____ Records to use

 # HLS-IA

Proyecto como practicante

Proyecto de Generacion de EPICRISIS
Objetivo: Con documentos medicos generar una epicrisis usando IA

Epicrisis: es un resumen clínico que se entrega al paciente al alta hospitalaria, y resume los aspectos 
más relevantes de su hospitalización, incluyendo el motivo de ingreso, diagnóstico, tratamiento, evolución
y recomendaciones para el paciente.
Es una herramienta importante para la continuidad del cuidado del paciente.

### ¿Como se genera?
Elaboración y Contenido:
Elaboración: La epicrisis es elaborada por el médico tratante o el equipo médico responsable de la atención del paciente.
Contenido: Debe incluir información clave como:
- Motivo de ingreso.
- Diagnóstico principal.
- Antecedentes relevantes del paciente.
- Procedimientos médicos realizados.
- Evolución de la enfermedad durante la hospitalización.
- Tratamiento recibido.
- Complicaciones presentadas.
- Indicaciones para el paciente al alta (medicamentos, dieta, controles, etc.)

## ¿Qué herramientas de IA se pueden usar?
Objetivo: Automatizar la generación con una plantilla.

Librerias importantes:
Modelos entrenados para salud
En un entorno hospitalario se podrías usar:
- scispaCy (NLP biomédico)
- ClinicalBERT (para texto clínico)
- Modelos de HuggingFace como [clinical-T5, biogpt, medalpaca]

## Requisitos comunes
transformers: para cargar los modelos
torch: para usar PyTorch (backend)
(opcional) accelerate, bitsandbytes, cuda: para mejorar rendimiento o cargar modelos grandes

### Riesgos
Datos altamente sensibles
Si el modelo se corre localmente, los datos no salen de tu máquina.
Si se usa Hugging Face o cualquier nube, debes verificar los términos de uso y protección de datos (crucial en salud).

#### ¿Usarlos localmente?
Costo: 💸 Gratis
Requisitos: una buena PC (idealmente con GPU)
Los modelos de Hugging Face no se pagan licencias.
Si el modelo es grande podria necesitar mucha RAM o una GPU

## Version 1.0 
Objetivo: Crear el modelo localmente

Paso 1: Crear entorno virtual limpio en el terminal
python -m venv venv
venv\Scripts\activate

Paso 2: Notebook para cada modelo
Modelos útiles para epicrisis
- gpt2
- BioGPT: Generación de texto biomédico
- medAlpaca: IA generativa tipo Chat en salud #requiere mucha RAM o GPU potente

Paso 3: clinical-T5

________
____ Records to use

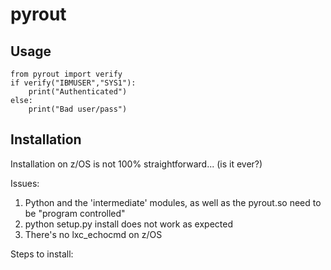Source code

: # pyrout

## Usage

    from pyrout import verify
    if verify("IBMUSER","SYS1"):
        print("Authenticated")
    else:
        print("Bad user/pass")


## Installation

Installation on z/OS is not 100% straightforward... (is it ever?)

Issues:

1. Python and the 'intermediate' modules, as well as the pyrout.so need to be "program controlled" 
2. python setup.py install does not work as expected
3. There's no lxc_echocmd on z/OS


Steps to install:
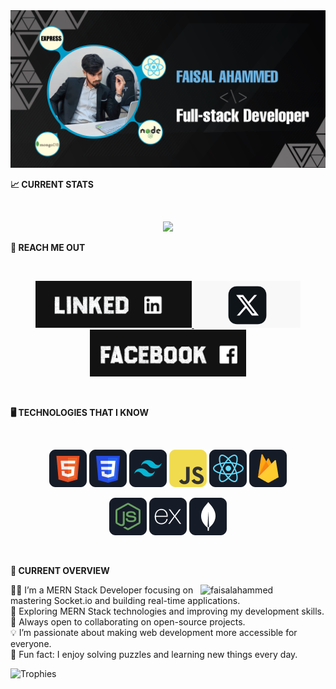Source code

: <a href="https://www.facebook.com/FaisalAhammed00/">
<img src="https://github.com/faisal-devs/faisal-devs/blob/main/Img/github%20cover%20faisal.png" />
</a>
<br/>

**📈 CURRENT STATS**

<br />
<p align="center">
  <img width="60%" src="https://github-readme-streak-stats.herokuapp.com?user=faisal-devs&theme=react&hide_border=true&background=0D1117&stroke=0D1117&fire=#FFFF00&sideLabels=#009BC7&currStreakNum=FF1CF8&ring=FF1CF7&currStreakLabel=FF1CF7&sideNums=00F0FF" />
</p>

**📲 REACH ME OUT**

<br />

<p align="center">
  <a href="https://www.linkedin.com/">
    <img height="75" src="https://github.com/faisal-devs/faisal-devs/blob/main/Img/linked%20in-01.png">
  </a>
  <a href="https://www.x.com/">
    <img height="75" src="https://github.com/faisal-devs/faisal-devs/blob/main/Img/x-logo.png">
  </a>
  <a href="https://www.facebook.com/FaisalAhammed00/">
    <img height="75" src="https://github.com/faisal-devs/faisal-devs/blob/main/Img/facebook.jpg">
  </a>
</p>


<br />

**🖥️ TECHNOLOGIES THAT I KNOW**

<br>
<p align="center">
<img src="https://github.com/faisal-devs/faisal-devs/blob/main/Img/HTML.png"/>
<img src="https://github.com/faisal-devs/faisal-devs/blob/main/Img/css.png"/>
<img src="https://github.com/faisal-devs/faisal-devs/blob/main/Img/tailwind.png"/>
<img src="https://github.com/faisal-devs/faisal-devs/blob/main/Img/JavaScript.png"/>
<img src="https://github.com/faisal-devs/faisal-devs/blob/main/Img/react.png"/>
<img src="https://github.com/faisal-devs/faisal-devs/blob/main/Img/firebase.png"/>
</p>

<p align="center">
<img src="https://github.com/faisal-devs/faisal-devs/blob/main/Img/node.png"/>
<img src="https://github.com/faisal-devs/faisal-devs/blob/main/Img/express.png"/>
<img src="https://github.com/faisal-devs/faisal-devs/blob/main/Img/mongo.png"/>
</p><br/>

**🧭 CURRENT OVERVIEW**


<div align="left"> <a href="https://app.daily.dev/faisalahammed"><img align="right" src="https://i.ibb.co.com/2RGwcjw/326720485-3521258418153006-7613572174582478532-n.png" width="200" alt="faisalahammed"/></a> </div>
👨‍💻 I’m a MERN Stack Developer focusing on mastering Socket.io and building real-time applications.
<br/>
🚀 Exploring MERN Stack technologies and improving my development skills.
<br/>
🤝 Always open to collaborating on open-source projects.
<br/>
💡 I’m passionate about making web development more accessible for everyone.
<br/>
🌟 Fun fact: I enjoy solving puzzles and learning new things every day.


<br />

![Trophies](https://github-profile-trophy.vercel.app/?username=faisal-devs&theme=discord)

________
____ Records to use

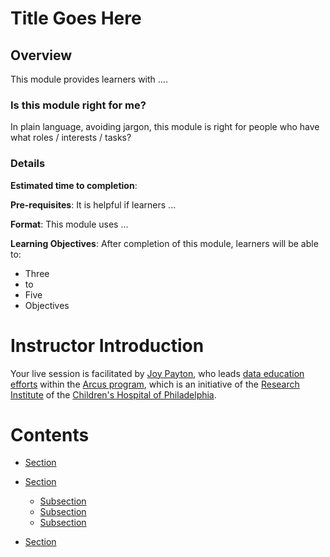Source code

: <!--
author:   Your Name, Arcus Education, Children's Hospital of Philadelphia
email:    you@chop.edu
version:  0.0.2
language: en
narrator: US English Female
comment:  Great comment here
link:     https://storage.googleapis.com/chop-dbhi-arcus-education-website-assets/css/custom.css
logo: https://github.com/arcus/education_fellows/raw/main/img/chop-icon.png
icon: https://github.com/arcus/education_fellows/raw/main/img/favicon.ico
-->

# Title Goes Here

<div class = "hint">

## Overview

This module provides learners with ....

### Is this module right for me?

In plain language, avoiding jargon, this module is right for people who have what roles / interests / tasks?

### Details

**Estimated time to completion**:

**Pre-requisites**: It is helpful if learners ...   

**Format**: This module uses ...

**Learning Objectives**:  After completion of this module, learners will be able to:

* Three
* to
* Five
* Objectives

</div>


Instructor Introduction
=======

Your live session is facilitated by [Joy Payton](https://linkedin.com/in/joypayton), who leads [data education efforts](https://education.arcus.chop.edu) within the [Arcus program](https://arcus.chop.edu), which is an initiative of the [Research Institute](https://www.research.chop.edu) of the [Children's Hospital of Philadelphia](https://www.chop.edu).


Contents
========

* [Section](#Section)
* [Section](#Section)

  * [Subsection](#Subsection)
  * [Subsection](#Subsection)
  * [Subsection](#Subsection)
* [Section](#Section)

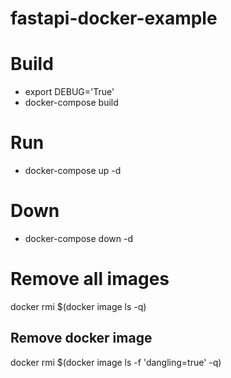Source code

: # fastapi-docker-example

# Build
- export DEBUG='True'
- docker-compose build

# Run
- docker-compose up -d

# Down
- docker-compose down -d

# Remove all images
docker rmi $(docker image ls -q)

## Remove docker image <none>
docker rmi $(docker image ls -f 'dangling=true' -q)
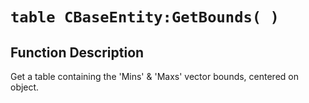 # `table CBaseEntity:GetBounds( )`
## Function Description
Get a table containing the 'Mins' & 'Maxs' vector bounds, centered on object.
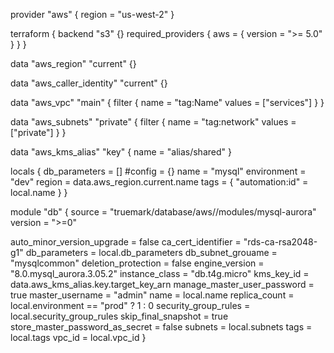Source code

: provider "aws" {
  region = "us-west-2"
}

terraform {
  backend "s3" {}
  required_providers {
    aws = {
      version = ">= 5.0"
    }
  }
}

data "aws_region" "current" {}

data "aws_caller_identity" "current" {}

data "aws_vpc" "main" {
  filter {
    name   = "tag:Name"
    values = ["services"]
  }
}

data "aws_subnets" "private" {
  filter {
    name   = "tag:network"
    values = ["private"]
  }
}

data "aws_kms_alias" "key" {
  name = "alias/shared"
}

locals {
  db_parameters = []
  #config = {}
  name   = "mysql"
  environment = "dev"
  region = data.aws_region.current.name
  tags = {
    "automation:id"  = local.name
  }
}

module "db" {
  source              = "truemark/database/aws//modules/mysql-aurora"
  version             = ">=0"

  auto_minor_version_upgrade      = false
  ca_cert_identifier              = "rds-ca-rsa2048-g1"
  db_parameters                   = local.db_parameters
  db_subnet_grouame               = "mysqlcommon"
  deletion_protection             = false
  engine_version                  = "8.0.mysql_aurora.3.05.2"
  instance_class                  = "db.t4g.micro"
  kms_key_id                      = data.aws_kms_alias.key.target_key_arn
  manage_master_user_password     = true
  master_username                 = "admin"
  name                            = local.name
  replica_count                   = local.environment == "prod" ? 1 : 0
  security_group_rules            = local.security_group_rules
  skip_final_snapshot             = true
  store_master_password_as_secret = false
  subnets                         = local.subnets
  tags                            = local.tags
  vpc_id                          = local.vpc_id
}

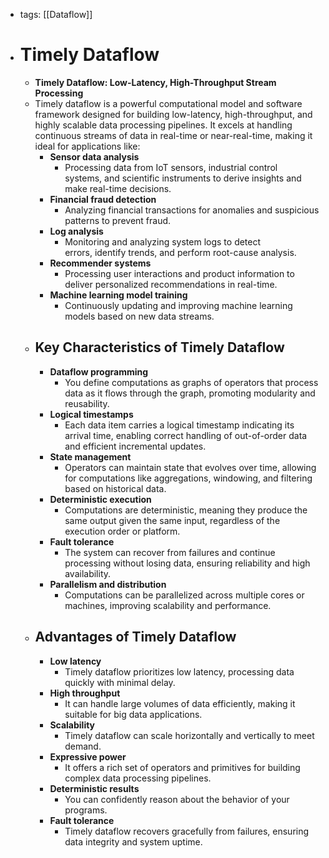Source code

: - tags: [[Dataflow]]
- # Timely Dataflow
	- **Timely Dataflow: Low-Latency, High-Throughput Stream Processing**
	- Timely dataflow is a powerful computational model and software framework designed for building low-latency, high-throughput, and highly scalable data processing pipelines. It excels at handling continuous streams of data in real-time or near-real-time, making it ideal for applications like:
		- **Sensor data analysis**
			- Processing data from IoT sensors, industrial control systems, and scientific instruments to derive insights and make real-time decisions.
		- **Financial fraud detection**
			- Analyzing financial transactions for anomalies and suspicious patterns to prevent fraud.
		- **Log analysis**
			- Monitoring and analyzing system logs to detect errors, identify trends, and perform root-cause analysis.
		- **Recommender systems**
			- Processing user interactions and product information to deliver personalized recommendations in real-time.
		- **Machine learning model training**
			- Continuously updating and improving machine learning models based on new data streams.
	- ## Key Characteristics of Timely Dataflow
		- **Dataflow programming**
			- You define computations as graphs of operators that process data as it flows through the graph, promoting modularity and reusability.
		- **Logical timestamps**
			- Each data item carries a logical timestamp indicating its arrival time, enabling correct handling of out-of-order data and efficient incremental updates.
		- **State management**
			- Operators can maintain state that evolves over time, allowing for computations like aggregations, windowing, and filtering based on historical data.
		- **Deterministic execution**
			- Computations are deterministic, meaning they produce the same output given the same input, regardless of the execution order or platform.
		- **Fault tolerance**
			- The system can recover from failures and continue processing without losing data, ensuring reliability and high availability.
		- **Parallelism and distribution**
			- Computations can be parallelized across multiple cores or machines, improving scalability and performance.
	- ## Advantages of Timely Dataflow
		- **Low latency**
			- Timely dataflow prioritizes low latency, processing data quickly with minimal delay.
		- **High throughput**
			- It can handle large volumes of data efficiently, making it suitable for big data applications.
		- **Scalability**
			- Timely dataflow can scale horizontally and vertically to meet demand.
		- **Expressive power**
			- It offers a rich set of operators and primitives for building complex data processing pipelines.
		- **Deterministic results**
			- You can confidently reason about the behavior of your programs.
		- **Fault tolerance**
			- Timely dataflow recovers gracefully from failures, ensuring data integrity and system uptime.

________

Task details ▸ Your answer should be the lines above from the one containing "- Procedimientos médicos realizados." through the one containing "Paso 3: clinical-T5", copied exactly and with both ends kept.

Answer to this problem ▸
- Procedimientos médicos realizados.
- Evolución de la enfermedad durante la hospitalización.
- Tratamiento recibido.
- Complicaciones presentadas.
- Indicaciones para el paciente al alta (medicamentos, dieta, controles, etc.)

## ¿Qué herramientas de IA se pueden usar?
Objetivo: Automatizar la generación con una plantilla.

Librerias importantes:
Modelos entrenados para salud
En un entorno hospitalario se podrías usar:
- scispaCy (NLP biomédico)
- ClinicalBERT (para texto clínico)
- Modelos de HuggingFace como [clinical-T5, biogpt, medalpaca]

## Requisitos comunes
transformers: para cargar los modelos
torch: para usar PyTorch (backend)
(opcional) accelerate, bitsandbytes, cuda: para mejorar rendimiento o cargar modelos grandes

### Riesgos
Datos altamente sensibles
Si el modelo se corre localmente, los datos no salen de tu máquina.
Si se usa Hugging Face o cualquier nube, debes verificar los términos de uso y protección de datos (crucial en salud).

#### ¿Usarlos localmente?
Costo: 💸 Gratis
Requisitos: una buena PC (idealmente con GPU)
Los modelos de Hugging Face no se pagan licencias.
Si el modelo es grande podria necesitar mucha RAM o una GPU

## Version 1.0 
Objetivo: Crear el modelo localmente

Paso 1: Crear entorno virtual limpio en el terminal
python -m venv venv
venv\Scripts\activate

Paso 2: Notebook para cada modelo
Modelos útiles para epicrisis
- gpt2
- BioGPT: Generación de texto biomédico
- medAlpaca: IA generativa tipo Chat en salud #requiere mucha RAM o GPU potente

Paso 3: clinical-T5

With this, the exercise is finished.